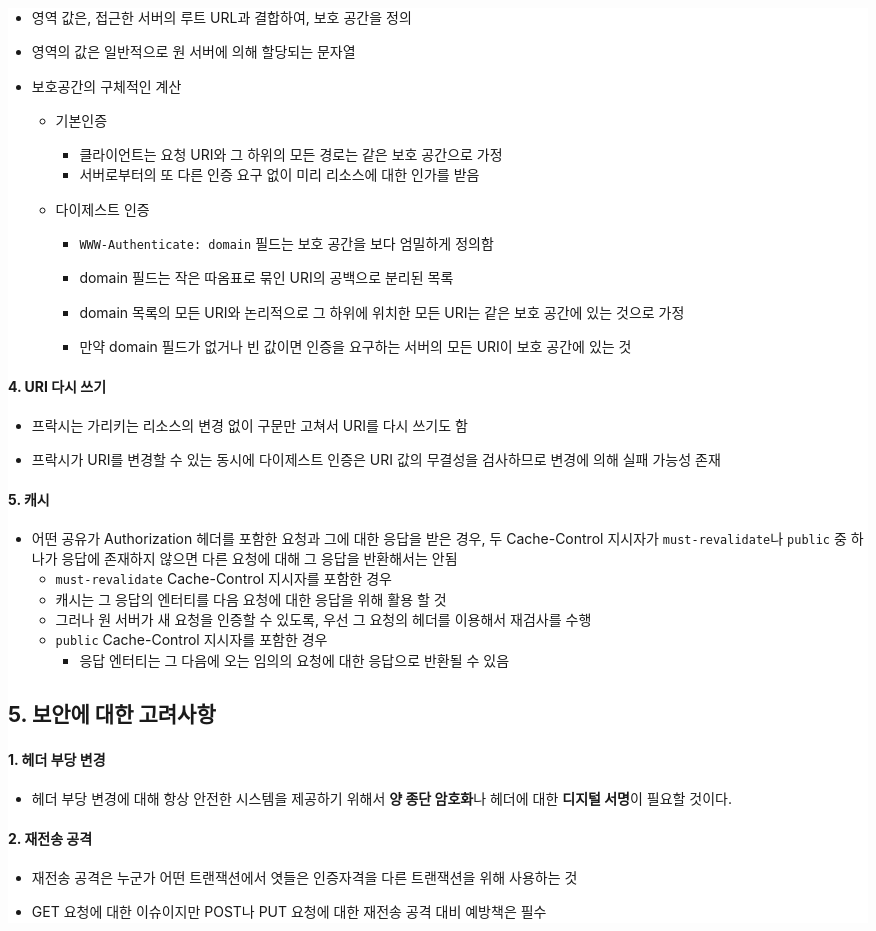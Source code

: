 - 영역 값은, 접근한 서버의 루트 URL과 결합하여, 보호 공간을 정의

- 영역의 값은 일반적으로 원 서버에 의해 할당되는 문자열

- 보호공간의 구체적인 계산

  - 기본인증
    - 클라이언트는 요청 URI와 그 하위의 모든 경로는 같은 보호 공간으로 가정
    - 서버로부터의 또 다른 인증 요구 없이 미리 리소스에 대한 인가를 받음

  - 다이제스트 인증

    - `WWW-Authenticate: domain` 필드는 보호 공간을 보다 엄밀하게 정의함

    - domain 필드는 작은 따옴표로 묶인 URI의 공백으로 분리된 목록

    - domain 목록의 모든 URI와 논리적으로 그 하위에 위치한 모든 URI는
      같은 보호 공간에 있는 것으로 가정

    - 만약 domain 필드가 없거나 빈 값이면
      인증을 요구하는 서버의 모든 URI이 보호 공간에 있는 것

      

#### 4. URI 다시 쓰기

- 프락시는 가리키는 리소스의 변경 없이 구문만 고쳐서 URI를 다시 쓰기도 함

- 프락시가 URI를 변경할 수 있는 동시에
  다이제스트 인증은 URI 값의 무결성을 검사하므로 변경에 의해 실패 가능성 존재

  

#### 5. 캐시

- 어떤 공유가 Authorization 헤더를 포함한 요청과 그에 대한 응답을 받은 경우,
  두 Cache-Control 지시자가  `must-revalidate`나 `public` 중 
  하나가 응답에 존재하지 않으면 다른 요청에 대해 그 응답을 반환해서는 안됨
  -  `must-revalidate` Cache-Control 지시자를 포함한 경우
    - 캐시는 그 응답의 엔터티를 다음 요청에 대한 응답을 위해 활용 할 것
    - 그러나 원 서버가 새 요청을 인증할 수 있도록,
      우선 그 요청의 헤더를 이용해서 재검사를 수행
  - `public` Cache-Control 지시자를 포함한 경우
    - 응답 엔터티는 그 다음에 오는 임의의 요청에 대한 응답으로 반환될 수 있음



## 5. 보안에 대한 고려사항

#### 1. 헤더 부당 변경

- 헤더 부당 변경에 대해 항상 안전한 시스템을 제공하기 위해서
  **양 종단 암호화**나 헤더에 대한 **디지털 서명**이 필요할 것이다.

  

#### 2. 재전송 공격

- 재전송 공격은 누군가 어떤 트랜잭션에서 엿들은 인증자격을 다른 트랜잭션을 위해 사용하는 것

- GET 요청에 대한 이슈이지만 POST나 PUT 요청에 대한 재전송 공격 대비 예방책은 필수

● **Action item**
In the listing, find each line with the string "지시자를" and copy it.

● **Solution for this exercise**
  -  `must-revalidate` Cache-Control 지시자를 포함한 경우
  - `public` Cache-Control 지시자를 포함한 경우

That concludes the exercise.